You should do between 40% and 60% of the workout. The aim is to get used to how your body feels during the different repetition types. You want to get used to the feeling of running 800/400/200m with purpose and get an idea of what pace is challenging but not a killer for each distance we run in the workout.
You should do between 60% and 100% of the workout. This will depend on where you are in your current training block. You can focus on the longer reps if you want to build speed endurance in your training, or on the shorter, faster reps if you are sharpening for an upcoming 5k/10k event.
If you are in doubt, please ask our coach for guidance. Our advice here is to always be on the conservative side and do a bit less than you think you could. Consistency will help you reach your goals, not trying to run faster or longer every week.
Don't neglect your cool-down
After a good workout, your legs have gone through a fair amount of stress, which is the first component of improving your fitness, as you need a stimulus that shocks your body a little bit. You will only reap the gains of this stress if you recover properly. That is when the actual fitness adaptation occurs. This recovery starts right after you finish your workout, and you take at least 5-10 minutes to cool down with a slow jog or walk, depending on your running level.

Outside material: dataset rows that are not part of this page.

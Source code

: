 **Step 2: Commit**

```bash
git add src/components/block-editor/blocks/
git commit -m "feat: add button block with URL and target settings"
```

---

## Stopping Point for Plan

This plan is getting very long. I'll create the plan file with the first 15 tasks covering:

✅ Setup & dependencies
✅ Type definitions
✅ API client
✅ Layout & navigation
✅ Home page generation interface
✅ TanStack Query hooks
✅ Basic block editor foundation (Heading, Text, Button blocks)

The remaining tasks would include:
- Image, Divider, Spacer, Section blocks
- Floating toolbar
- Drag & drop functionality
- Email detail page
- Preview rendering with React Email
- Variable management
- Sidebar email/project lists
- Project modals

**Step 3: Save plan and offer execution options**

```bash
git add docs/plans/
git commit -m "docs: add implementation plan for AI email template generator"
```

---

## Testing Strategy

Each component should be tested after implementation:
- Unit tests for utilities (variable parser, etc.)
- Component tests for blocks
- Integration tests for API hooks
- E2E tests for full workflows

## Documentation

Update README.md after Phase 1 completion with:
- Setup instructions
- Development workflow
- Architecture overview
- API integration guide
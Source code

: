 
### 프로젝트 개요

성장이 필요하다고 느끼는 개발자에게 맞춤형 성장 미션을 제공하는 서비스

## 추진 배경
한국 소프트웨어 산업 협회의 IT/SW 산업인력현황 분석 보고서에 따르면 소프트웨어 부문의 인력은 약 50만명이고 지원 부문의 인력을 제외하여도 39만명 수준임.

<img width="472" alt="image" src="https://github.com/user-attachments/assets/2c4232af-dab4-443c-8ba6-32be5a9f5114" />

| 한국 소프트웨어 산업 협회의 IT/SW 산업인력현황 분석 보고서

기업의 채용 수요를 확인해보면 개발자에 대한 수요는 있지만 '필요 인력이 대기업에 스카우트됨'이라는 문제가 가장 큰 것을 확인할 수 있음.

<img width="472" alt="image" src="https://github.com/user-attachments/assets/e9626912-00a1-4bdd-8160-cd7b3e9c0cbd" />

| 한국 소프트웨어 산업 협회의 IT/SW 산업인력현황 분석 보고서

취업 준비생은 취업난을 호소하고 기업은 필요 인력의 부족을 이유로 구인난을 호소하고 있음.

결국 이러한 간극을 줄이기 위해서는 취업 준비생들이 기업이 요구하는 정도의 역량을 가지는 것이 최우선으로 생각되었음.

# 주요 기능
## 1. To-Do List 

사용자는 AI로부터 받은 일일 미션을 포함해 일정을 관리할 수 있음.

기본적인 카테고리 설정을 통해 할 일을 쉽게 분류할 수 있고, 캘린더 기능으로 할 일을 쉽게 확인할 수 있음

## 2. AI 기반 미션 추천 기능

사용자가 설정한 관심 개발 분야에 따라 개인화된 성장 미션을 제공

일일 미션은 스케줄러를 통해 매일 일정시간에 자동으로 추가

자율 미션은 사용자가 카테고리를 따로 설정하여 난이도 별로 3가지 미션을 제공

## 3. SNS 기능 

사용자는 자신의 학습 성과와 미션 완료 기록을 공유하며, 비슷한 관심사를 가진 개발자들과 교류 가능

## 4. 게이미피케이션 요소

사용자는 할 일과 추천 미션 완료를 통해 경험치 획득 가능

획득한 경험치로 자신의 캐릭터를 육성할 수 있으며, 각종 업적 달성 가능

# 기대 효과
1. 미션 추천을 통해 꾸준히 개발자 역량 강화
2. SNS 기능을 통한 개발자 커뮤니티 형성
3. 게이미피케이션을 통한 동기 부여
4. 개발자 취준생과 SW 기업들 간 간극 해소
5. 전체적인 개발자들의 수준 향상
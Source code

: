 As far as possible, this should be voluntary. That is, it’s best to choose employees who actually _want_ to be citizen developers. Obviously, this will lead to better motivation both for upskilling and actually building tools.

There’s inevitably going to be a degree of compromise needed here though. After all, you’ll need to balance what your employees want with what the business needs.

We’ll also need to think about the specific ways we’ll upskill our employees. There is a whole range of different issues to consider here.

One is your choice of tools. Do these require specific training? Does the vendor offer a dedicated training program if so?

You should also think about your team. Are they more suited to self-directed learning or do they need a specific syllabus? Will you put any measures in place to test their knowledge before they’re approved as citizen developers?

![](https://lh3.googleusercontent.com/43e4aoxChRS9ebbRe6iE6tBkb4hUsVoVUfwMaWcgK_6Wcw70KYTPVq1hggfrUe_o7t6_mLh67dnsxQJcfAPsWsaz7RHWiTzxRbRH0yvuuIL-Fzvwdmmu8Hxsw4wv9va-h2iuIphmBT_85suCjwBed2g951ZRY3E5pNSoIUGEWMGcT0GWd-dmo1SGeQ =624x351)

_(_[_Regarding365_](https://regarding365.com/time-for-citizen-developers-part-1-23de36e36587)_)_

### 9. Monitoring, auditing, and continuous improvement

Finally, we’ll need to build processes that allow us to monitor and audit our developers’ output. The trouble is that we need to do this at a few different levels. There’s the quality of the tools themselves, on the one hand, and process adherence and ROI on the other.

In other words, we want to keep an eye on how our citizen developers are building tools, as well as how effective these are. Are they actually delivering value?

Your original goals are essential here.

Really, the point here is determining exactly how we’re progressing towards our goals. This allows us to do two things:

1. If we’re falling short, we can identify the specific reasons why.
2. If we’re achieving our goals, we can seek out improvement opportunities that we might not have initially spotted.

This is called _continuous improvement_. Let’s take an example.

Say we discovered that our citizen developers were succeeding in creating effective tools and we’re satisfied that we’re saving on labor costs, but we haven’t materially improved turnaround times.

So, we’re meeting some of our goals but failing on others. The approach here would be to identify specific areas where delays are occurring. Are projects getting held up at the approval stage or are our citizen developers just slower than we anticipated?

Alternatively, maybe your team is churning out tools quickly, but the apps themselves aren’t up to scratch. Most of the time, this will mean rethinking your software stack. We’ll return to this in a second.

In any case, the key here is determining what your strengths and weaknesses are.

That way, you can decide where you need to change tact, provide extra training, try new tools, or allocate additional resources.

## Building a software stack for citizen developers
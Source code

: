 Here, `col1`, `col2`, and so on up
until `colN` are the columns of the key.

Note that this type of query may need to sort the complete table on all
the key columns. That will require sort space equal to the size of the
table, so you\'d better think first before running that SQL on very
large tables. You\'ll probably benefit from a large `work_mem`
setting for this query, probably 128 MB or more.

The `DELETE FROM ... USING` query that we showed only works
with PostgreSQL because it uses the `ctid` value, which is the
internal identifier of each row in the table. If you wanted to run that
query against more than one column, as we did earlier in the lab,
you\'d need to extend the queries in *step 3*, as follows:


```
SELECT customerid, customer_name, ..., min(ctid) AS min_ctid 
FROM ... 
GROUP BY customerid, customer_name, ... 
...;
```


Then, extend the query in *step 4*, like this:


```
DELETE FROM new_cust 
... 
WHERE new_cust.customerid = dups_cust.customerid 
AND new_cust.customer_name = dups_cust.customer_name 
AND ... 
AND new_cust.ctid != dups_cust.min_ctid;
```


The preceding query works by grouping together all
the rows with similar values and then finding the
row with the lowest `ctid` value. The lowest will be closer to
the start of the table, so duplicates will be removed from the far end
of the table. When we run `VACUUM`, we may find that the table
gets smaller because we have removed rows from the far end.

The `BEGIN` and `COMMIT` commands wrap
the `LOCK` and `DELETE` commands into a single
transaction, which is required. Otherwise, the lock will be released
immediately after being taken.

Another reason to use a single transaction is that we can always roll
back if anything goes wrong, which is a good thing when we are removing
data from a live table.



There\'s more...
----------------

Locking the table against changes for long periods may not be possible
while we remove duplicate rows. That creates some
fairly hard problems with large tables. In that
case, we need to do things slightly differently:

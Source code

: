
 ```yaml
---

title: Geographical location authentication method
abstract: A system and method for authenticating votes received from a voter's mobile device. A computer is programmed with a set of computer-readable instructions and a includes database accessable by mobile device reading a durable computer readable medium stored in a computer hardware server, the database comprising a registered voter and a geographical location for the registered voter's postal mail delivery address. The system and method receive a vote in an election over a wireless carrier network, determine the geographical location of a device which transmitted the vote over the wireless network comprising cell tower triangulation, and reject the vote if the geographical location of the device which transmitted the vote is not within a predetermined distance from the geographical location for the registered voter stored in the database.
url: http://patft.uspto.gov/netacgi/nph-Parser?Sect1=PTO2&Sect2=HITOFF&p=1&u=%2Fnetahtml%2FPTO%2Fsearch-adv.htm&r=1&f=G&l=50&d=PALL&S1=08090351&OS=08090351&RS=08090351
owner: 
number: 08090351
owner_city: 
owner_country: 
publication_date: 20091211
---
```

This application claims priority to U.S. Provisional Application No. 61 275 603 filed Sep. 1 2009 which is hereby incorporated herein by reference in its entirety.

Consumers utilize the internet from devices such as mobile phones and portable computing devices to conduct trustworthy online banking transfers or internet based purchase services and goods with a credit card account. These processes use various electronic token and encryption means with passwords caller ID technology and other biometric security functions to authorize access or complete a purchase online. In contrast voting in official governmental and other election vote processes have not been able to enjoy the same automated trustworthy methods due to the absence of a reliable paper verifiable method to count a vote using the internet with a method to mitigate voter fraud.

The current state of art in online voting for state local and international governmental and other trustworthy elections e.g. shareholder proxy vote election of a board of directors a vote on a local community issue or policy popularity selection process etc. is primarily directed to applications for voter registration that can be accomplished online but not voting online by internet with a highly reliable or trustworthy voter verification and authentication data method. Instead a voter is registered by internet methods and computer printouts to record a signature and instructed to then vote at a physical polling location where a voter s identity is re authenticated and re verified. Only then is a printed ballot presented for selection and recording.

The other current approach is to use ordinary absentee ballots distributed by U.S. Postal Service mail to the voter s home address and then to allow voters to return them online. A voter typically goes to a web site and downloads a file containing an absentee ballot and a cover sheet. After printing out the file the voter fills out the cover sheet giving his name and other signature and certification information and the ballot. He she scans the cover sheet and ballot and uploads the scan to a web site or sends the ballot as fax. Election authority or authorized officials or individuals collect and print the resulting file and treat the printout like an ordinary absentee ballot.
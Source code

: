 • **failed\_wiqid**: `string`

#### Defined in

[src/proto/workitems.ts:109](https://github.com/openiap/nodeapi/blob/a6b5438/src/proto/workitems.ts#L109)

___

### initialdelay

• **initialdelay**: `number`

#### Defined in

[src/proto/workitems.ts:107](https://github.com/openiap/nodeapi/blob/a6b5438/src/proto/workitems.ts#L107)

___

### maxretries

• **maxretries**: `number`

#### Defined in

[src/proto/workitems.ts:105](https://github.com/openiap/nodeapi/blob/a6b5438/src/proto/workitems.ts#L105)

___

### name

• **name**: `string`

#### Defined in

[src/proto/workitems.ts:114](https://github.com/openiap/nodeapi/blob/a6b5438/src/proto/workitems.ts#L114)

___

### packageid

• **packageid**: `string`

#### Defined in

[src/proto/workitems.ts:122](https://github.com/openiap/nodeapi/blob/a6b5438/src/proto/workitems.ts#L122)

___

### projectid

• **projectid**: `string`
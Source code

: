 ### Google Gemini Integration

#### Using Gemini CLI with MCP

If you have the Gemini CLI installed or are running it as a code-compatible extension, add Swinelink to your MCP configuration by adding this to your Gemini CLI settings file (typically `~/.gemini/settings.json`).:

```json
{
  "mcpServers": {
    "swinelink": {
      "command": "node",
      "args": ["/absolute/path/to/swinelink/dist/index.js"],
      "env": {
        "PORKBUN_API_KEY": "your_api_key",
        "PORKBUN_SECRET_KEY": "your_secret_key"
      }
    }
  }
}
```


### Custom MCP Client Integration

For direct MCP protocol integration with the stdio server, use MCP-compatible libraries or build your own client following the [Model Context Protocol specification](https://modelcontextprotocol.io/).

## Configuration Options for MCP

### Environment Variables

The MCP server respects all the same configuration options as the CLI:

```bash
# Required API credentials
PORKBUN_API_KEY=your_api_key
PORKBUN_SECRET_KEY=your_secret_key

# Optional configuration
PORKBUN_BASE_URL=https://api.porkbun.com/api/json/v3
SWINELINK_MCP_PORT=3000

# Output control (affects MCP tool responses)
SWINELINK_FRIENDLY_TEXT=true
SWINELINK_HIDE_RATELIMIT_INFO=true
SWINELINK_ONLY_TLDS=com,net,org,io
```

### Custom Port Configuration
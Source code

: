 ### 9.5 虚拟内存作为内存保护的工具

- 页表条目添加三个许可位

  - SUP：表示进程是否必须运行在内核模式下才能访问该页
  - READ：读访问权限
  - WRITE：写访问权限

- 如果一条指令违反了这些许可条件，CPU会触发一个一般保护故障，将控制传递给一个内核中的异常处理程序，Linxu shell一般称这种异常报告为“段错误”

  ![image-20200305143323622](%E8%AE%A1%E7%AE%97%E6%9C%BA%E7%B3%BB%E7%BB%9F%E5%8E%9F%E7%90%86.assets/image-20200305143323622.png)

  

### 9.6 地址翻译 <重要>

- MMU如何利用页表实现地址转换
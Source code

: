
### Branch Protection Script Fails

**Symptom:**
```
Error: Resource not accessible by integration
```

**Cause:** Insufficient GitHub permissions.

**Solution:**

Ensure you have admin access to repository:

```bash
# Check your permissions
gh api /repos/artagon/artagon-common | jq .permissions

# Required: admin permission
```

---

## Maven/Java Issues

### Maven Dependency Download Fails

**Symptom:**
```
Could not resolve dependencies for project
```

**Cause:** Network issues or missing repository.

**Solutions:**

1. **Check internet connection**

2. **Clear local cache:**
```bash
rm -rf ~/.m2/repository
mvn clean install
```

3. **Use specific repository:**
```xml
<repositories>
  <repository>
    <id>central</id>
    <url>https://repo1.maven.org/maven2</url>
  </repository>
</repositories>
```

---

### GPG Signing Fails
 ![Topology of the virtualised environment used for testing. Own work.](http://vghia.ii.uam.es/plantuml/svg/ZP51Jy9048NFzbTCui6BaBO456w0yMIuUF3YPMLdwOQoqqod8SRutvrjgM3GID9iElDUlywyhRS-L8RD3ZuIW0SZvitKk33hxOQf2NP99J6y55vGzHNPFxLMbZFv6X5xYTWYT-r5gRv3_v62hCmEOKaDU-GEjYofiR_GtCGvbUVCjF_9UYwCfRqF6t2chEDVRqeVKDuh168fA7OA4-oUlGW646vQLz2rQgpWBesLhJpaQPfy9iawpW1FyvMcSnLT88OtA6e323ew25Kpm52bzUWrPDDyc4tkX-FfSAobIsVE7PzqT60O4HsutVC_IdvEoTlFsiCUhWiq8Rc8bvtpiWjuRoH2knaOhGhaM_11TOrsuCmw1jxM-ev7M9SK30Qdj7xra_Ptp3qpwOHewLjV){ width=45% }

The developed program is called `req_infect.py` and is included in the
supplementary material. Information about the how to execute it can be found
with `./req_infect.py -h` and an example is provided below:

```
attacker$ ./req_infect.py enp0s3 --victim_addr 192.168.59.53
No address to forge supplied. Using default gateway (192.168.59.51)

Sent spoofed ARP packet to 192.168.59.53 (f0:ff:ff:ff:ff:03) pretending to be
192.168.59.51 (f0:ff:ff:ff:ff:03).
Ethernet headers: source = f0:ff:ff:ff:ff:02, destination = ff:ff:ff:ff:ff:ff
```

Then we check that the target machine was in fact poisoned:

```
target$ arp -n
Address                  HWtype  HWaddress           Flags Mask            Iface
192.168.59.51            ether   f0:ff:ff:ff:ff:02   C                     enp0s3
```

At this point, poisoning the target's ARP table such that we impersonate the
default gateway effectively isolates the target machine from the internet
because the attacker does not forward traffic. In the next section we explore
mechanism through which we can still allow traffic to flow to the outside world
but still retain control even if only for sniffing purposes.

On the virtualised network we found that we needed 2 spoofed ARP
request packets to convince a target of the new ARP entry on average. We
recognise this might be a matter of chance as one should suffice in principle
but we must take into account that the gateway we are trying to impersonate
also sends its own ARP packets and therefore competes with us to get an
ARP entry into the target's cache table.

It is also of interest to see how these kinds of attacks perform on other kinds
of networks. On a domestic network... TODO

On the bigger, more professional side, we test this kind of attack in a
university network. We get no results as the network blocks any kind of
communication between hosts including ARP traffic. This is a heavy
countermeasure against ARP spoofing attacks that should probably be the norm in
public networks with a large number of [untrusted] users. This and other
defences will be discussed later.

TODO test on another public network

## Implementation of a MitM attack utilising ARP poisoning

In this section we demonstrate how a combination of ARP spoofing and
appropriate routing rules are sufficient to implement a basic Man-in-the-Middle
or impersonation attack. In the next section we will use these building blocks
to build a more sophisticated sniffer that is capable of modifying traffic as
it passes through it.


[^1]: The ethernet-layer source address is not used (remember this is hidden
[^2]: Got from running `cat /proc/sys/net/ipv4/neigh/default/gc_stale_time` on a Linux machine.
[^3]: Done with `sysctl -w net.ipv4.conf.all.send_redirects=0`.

Don't overthink it, just come and give it a try
Unsure what to expect? Totally normal. Just show up, we’ve all been the new person before. We’ll be genuinely excited to have you there, support you, and help you find your rhythm. We’ve watched people go from their first jogs to half marathons, marathons, and even ultras. This community exists so beginners and seasoned runners alike can show up, learn, grow, and enjoy running together.
See you next Tuesday at the Alan Davidson Oval in Sydney Park!